EXERCISE BRIEF: Every entry below should be restated word for word, except for its images.

PROVIDED RECORDS:

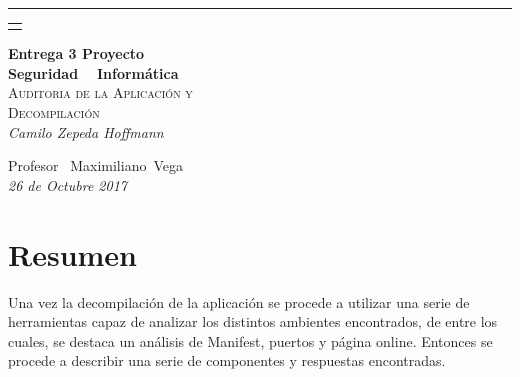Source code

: \documentclass[a4paper,11pt]{article}
\theoremstyle{mytheor}
\begin{document}
\begin{titlepage} %
	
	\raggedleft %
	
	\rule{1pt}{\textheight} %
	\hspace{0.05\textwidth} %
	\parbox[b]{0.75\textwidth}{ %
	 \begin{tabularx}{\linewidth}{}
     \end{tabularx}
     \bigskip
     \vfill
		{\Huge\bfseries Entrega \textnumero{} 3 Proyecto\\[0.5\baselineskip] Seguridad ~ Informática}\\[2\baselineskip] %
		{\large\textsc{Auditoria de la Aplicación y}}\\
		{\large\textsc{Decompilación }}\\[1\baselineskip] %
		{\normalsize\textit{Camilo Zepeda Hoffmann}} %
		
		\vspace{0.5\textheight} %
		
		{\noindent Profesor~ Maximiliano~Vega\plogo}\\[\baselineskip] %
		{\normalsize\textit{26 de Octubre 2017}}
	}

\end{titlepage}


\section{Resumen}

Una vez la decompilación de la aplicación se procede a utilizar una serie de herramientas capaz de analizar los distintos ambientes encontrados, de entre los cuales, se destaca un análisis de Manifest, puertos y página online. Entonces se procede a describir una serie de componentes y respuestas encontradas.
\end{document}
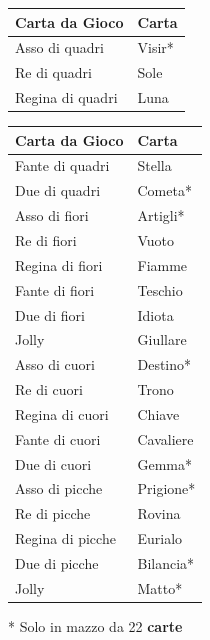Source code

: \begin{multicols}{2}
\noindent\begin{tabularx}{\linewidth}{ll}
	\toprule
\rowcolor{gray!20}\textbf{Carta da Gioco} & \textbf{Carta}\\
\toprule
	Asso di quadri & Visir* \\
 \rowcolor{gray!20}Re di quadri & Sole \\
	Regina di quadri & Luna \\
	\end{tabularx}
\noindent\begin{tabularx}{\linewidth}{ll}
	\toprule
\rowcolor{gray!20}\textbf{Carta da Gioco} & \textbf{Carta}\\
	\toprule
	Fante di quadri & Stella \\
 \rowcolor{gray!20}Due di quadri & Cometa* \\
	Asso di fiori & Artigli* \\
 \rowcolor{gray!20}Re di fiori & Vuoto \\
	Regina di fiori & Fiamme \\
 \rowcolor{gray!20}Fante di fiori & Teschio \\
	Due di fiori & Idiota \\
 \rowcolor{gray!20}Jolly & Giullare \\
	Asso di cuori & Destino* \\
 \rowcolor{gray!20}Re di cuori & Trono \\
	Regina di cuori & Chiave \\
 \rowcolor{gray!20}Fante di cuori & Cavaliere \\
	Due di cuori & Gemma* \\
 \rowcolor{gray!20}Asso di picche & Prigione* \\
	Re di picche & Rovina \\
 \rowcolor{gray!20}Regina di picche & Eurialo \\
	Due di picche & Bilancia* \\
 \rowcolor{gray!20}Jolly & Matto* \\
	\end{tabularx}

\medskip

* Solo in mazzo da 22 \textbf{carte}


\end{multicols}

OUTPUT OF THE TASK:
Source code

: \documentclass[a4paper,11pt]{article}
\theoremstyle{mytheor}
\begin{document}
\begin{titlepage} %
	
	\raggedleft %
	
	\rule{1pt}{\textheight} %
	\hspace{0.05\textwidth} %
	\parbox[b]{0.75\textwidth}{ %
	 \begin{tabularx}{\linewidth}{}
     \end{tabularx}
     \bigskip
     \vfill
		{\Huge\bfseries Entrega \textnumero{} 3 Proyecto\\[0.5\baselineskip] Seguridad ~ Informática}\\[2\baselineskip] %
		{\large\textsc{Auditoria de la Aplicación y}}\\
		{\large\textsc{Decompilación }}\\[1\baselineskip] %
		{\normalsize\textit{Camilo Zepeda Hoffmann}} %
		
		\vspace{0.5\textheight} %
		
		{\noindent Profesor~ Maximiliano~Vega\plogo}\\[\baselineskip] %
		{\normalsize\textit{26 de Octubre 2017}}
	}

\end{titlepage}


\section{Resumen}

Una vez la decompilación de la aplicación se procede a utilizar una serie de herramientas capaz de analizar los distintos ambientes encontrados, de entre los cuales, se destaca un análisis de Manifest, puertos y página online. Entonces se procede a describir una serie de componentes y respuestas encontradas.
\end{document}
Source code

: \begin{multicols}{2}
\noindent\begin{tabularx}{\linewidth}{ll}
	\toprule
\rowcolor{gray!20}\textbf{Carta da Gioco} & \textbf{Carta}\\
\toprule
	Asso di quadri & Visir* \\
 \rowcolor{gray!20}Re di quadri & Sole \\
	Regina di quadri & Luna \\
	\end{tabularx}
\noindent\begin{tabularx}{\linewidth}{ll}
	\toprule
\rowcolor{gray!20}\textbf{Carta da Gioco} & \textbf{Carta}\\
	\toprule
	Fante di quadri & Stella \\
 \rowcolor{gray!20}Due di quadri & Cometa* \\
	Asso di fiori & Artigli* \\
 \rowcolor{gray!20}Re di fiori & Vuoto \\
	Regina di fiori & Fiamme \\
 \rowcolor{gray!20}Fante di fiori & Teschio \\
	Due di fiori & Idiota \\
 \rowcolor{gray!20}Jolly & Giullare \\
	Asso di cuori & Destino* \\
 \rowcolor{gray!20}Re di cuori & Trono \\
	Regina di cuori & Chiave \\
 \rowcolor{gray!20}Fante di cuori & Cavaliere \\
	Due di cuori & Gemma* \\
 \rowcolor{gray!20}Asso di picche & Prigione* \\
	Re di picche & Rovina \\
 \rowcolor{gray!20}Regina di picche & Eurialo \\
	Due di picche & Bilancia* \\
 \rowcolor{gray!20}Jolly & Matto* \\
	\end{tabularx}

\medskip

* Solo in mazzo da 22 \textbf{carte}


\end{multicols}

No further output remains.